Music genres are categories that can be used to identify and arrange growing amount of music emerging at present. Conventionally, music genre labeling was done manually. However, due to the advent of new techniques and growing number of researches in Music Information Retrieval, some form of automation has been seen in the field of music genre categorization. In this project, a stepping stone for automatic music genre categorization of vast number of music files available in digital form online or offline has been developed. Out of the various techniques of music genre recognition, content-based technique is used to automatically label the particular user uploaded song into one of five distinct genres: Classical, Pop, Metal, Jazz, and Blues. Digital signal processing techniques of Fast Fourier Transform and Mel-Frequency Cepstral Coefficients have been used to generate feature values of feature vector, which is then fed into the classifier developed using Support Vector Machine, in order to classify user input song.

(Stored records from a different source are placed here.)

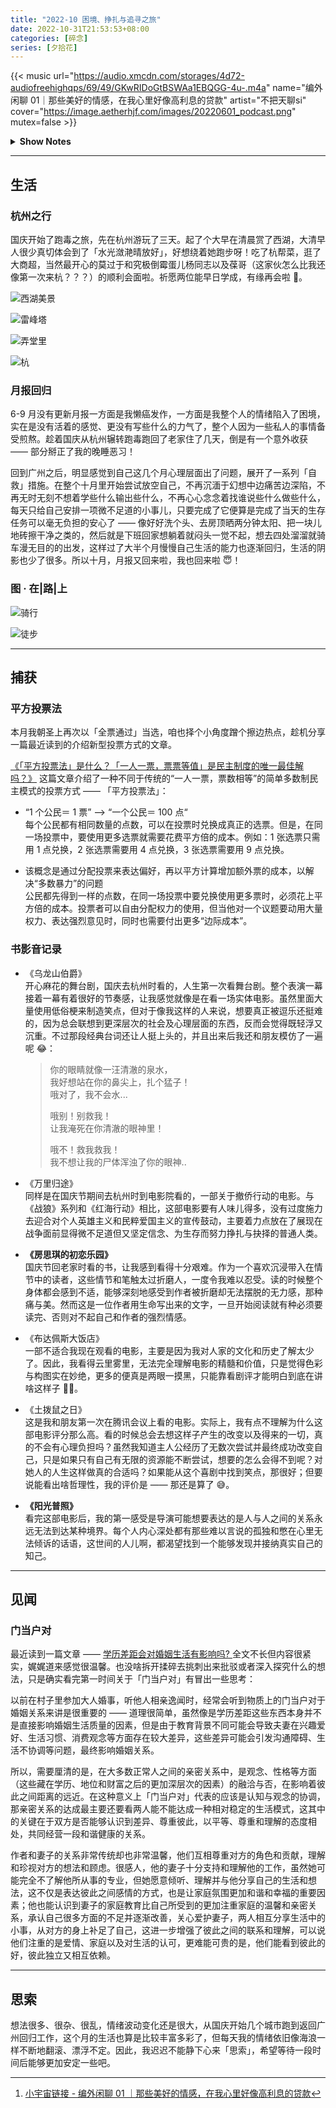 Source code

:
 ```yaml
---
title: "2022-10 困境、挣扎与追寻之旅"
date: 2022-10-31T21:53:53+08:00
categories: [碎念]
series: [夕拾花]
---
```


{{< music url="https://audio.xmcdn.com/storages/4d72-audiofreehighqps/69/49/GKwRIDoGtBSWAa1EBQGG-4u-.m4a" name="编外闲聊 01｜那些美好的情感，在我心里好像高利息的贷款" artist="不把天聊si" cover="https://image.aetherhjf.com/images/20220601_podcast.png" mutex=false >}}

<details>
  <summary><b>Show Notes</b></summary>

> 03:08 喜欢的人，会发光诶！
>
> 16:23 从男友到老公的观察之路。
>
> 20:46 如何释放自己的情绪？
>
> 28:51 回避型依恋：被喜欢是贷款，是海浪。
>
> 40:18 喜欢一个人，一点都不丢脸。
>
> 42:48 我现在学会了，情绪稳定地和老公吵架。
>
> 49:02 因为那些喜欢，我们有了怎样的改变？[^ref]

</details>

[^ref]: [小宇宙链接 - 编外闲聊 01 ｜那些美好的情感，在我心里好像高利息的贷款](https://www.xiaoyuzhoufm.com/episode/62de515292f0689a31f506fc)

---

## 生活

### 杭州之行

国庆开始了跑毒之旅，先在杭州游玩了三天。起了个大早在清晨赏了西湖，大清早人很少真切体会到了「水光潋滟晴放好」，好想绕着她跑步呀！吃了杭帮菜，逛了大商超，当然最开心的莫过于和究极倒霉蛋儿杨同志以及葆哥（这家伙怎么比我还像第一次来杭？？？）的顺利会面啦。祈愿两位能早日学成，有缘再会啦 🤗。

![西湖美景](https://image.aetherhjf.com/images/20221003_xihu.jpg "西湖·早上好呀！")

![雷峰塔](https://image.aetherhjf.com/images/20221003_lwfgta.jpg "雷峰塔·白蛇传")

![弄堂里](https://image.aetherhjf.com/images/20221003_nsthli.jpg "杭帮菜·弄堂里")

![杭](https://image.aetherhjf.com/images/20221003_hh.jpg "杭州拜拜啦！")

### 月报回归

6-9 月没有更新月报一方面是我懒癌发作，一方面是我整个人的情绪陷入了困境，实在是没有活着的感觉、更没有写些什么的力气了，整个人因为一些私人的事情备受煎熬。趁着国庆从杭州辗转跑毒跑回了老家住了几天，倒是有一个意外收获 —— 部分掰正了我的晚睡恶习！

回到广州之后，明显感觉到自己这几个月心理层面出了问题，展开了一系列「自救」措施。在整个十月里开始尝试放空自己，不再沉湎于幻想中边痛苦边深陷，不再无时无刻不想着学些什么输出些什么，不再心心念念着找谁说些什么做些什么，每天只给自己安排一项微不足道的小事儿，只要完成了它便算是完成了当天的生存任务可以毫无负担的安心了 —— 像好好洗个头、去房顶晒两分钟太阳、把一块儿地砖擦干净之类的，然后就是下班回家想躺着就闷头一觉不起，想去四处溜溜就骑车漫无目的的出发，这样过了大半个月慢慢自己生活的能力也逐渐回归，生活的阴影也少了很多。所以十月，月报又回来啦，我也回来啦 😇！

### 图 · 在|路|上

![骑行](https://image.aetherhjf.com/images/20221015_qixk.jpg "那一天骑了很久，中午在公园睡着了")

![徒步](https://image.aetherhjf.com/images/20221022_lmhx.jpg "徒步云道时看到一朵莲花绽开，光影正好")

---

## 捕获

### 平方投票法

本月我朝圣上再次以「全票通过」当选，咱也择个小角度蹭个擦边热点，趁机分享一篇最近读到的介绍新型投票方式的文章。

[《「平方投票法」是什么？「一人一票，票票等值」是民主制度的唯一最佳解吗？》](https://crossing.cw.com.tw/article/17001) 这篇文章介绍了一种不同于传统的“一人一票，票数相等”的简单多数制民主模式的投票方式 —— 「平方投票法」：

- “1 个公民＝ 1 票” --> “一个公民＝ 100 点“  
  每个公民都有相同数量的点数，可以在投票时兑换成真正的选票。但是，在同一场投票中，要使用更多选票就需要花费平方倍的成本。例如：1 张选票只需用 1 点兑换，2 张选票需要用 4 点兑换，3 张选票需要用 9 点兑换。

- 该概念是通过分配投票来表达偏好，再以平方计算增加额外票的成本，以解决“多数暴力”的问题  
  公民都先得到一样的点数，在同一场投票中要兑换使用更多票时，必须花上平方倍的成本。投票者可以自由分配权力的使用，但当他对一个议题要动用大量权力、表达强烈意见时，同时也需要付出更多“边际成本”。

### 书影音记录

- 《乌龙山伯爵》  
  开心麻花的舞台剧，国庆去杭州时看的，人生第一次看舞台剧。整个表演一幕接着一幕有着很好的节奏感，让我感觉就像是在看一场实体电影。虽然里面大量使用低俗梗来制造笑点，但对于像我这样的人来说，想要真正被逗乐还挺难的，因为总会联想到更深层次的社会及心理层面的东西，反而会觉得既轻浮又沉重。不过那段经典台词还让人挺上头的，并且出来后我还和朋友模仿了一遍呢 😂：

  > 你的眼睛就像一汪清澈的泉水，  
  > 我好想站在你的鼻尖上，扎个猛子！  
  > 哦对了，我不会水...
  >
  > 哦别！别救我！  
  > 让我淹死在你清澈的眼神里！
  >
  > 哦不！救我救我！  
  > 我不想让我的尸体浑浊了你的眼神..

- 《万里归途》  
  同样是在国庆节期间去杭州时到电影院看的，一部关于撤侨行动的电影。与《战狼》系列和《红海行动》相比，这部电影要有人味儿得多，没有过度施力去迎合对个人英雄主义和民粹爱国主义的宣传鼓动，主要着力点放在了展现在战争面前显得微不足道但又坚定信念、为生存而努力挣扎与抉择的普通人类。

- **《房思琪的初恋乐园》**  
  国庆节回老家时看的书，让我感到看得十分艰难。作为一个喜欢沉浸带入在情节中的读者，这些情节和笔触太过折磨人，一度令我难以忍受。读的时候整个身体都会感到不适，能够深刻地感受到作者被折磨却无法摆脱的无力感，那种痛与美。然而这是一位作者用生命写出来的文字，一旦开始阅读就有种必须要读完、否则对不起自己和作者的强烈情感。

- 《布达佩斯大饭店》  
  一部不适合我现在观看的电影，主要是因为我对人家的文化和历史了解太少了。因此，我看得云里雾里，无法完全理解电影的精髓和价值，只是觉得色彩与构图实在妙绝，更多的便真是两眼一摸黑，只能靠看剧评才能明白到底在讲啥这样子 😮‍💨。

- 《土拨鼠之日》  
  这是我和朋友第一次在腾讯会议上看的电影。实际上，我有点不理解为什么这部电影评分那么高。看的时候总会去想这样子产生的改变以及得来的一切，真的不会有心理负担吗？虽然我知道主人公经历了无数次尝试并最终成功改变自己，只是如果只有自己有无限的资源能不断尝试，想要的怎么会得不到呢？对她人的人生这样做真的合适吗？如果能从这个喜剧中找到笑点，那很好；但要说能看出啥哲理性，我的评价是 —— 那还是算了 😅。

- **《阳光普照》**  
  看完这部电影后，我的第一感受是导演可能想要表达的是人与人之间的关系永远无法到达某种境界。每个人内心深处都有那些难以言说的孤独和憋在心里无法倾诉的话语，这世间的人儿啊，都渴望找到一个能够发现并接纳真实自己的知己。

---

## 见闻

### 门当户对

最近读到一篇文章 —— [学历差距会对婚姻生活有影响吗? ](http://www.zreading.cn/archives/8288.html) 全文不长但内容很紧实，娓娓道来感觉很温馨。也没啥拆开揉碎去挑刺出来批驳或者深入探究什么的想法，只是确实看完第一时间关于「门当户对」有冒出一些思考：

以前在村子里参加大人婚事，听他人相亲逸闻时，经常会听到物质上的门当户对于婚姻关系来讲是很重要的 —— 道理很简单，虽然像是学历差距这些东西本身并不是直接影响婚姻生活质量的因素，但是由于教育背景不同可能会导致夫妻在兴趣爱好、生活习惯、消费观念等方面存在较大差异，这些差异可能会引发沟通障碍、生活不协调等问题，最终影响婚姻关系。

所以，需要厘清的是，在大多数正常人之间的亲密关系中，是观念、性格等方面（这些藏在学历、地位和财富之后的更加深层次的因素）的融洽与否，在影响着彼此之间距离的远近。在这种意义上「门当户对」代表的应该是认知与观念的协调，那亲密关系的达成最主要还要看两人能不能达成一种相对稳定的生活模式，这其中的关键在于双方是否能够认识到差异、尊重彼此，以平等、尊重和理解的态度相处，共同经营一段和谐健康的关系。

作者和妻子的关系非常传统却也非常温馨，他们互相尊重对方的角色和贡献，理解和珍视对方的想法和顾虑。很感人，他的妻子十分支持和理解他的工作，虽然她可能完全不了解他所从事的专业，但她愿意倾听、理解并与他分享自己的生活和想法，这不仅是表达彼此之间感情的方式，也是让家庭氛围更加和谐和幸福的重要因素；他也能认识到妻子的家庭教育比自己所受到的更加注重家庭的温馨和亲密关系，承认自己很多方面的不足并逐渐改善，关心爱护妻子，两人相互分享生活中的小事，从对方的身上补足了自己，这进一步增强了彼此之间的联系和理解，可以说他们注重的是爱情、家庭以及对生活的认可，更难能可贵的是，他们能看到彼此的好，彼此独立又相互依赖。

---

## 思索

想法很多、很杂、很乱，情绪波动变化还是很大，从国庆开始几个城市跑到返回广州回归工作，这个月的生活也算是比较丰富多彩了，但每天我的情绪依旧像海浪一样不断地翻滚、漂浮不定。因此，我迟迟不能静下心来「思索」，希望等待一段时间后能够更加安定一些吧。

The training and testing of the system has been performed successfully obtaining an accuracy of 74.0%, which is significant in the field of music analysis. Training has been carried out using 80 music clips of each of the five genres, and testing, using 20 music clips of each of the five genres. GTZAN Music Dataset, a popular Western music dataset prepared for music analysis, has been used during training and testing; hence, this system works well only with Western music files. The system has been implemented with two graphical user interfaces: one for admin (training and testing) and another for user (uploading music file and finding genre) using Python programming language and Flask framework
Image captioning is a standout amongst the latest issue that got enthusiasm of PC vision network and Natural Language Processing people group. Image Captioning is the method where programmed portrayals are created for a picture. Consequently, portraying the substance of a picture is a basic issue in man-made consciousness that associates PC vision and normal language handling. Dataset is prepared to amplify the probability of the objective portrayal sentence given the preparation image. This task tends to the issue by utilizing a profound neural system model. The model would utilize Convolution neural systems to examine the image information and Recurrent neural systems for learning sentences/inscriptions for image. Flickr8K datasets is utilized to prepare the model. TensorFlow system is utilized to exhibit continuous relevance and its improvement. Lastly, the trained neural network helps generate the caption according to the image uploaded by the user.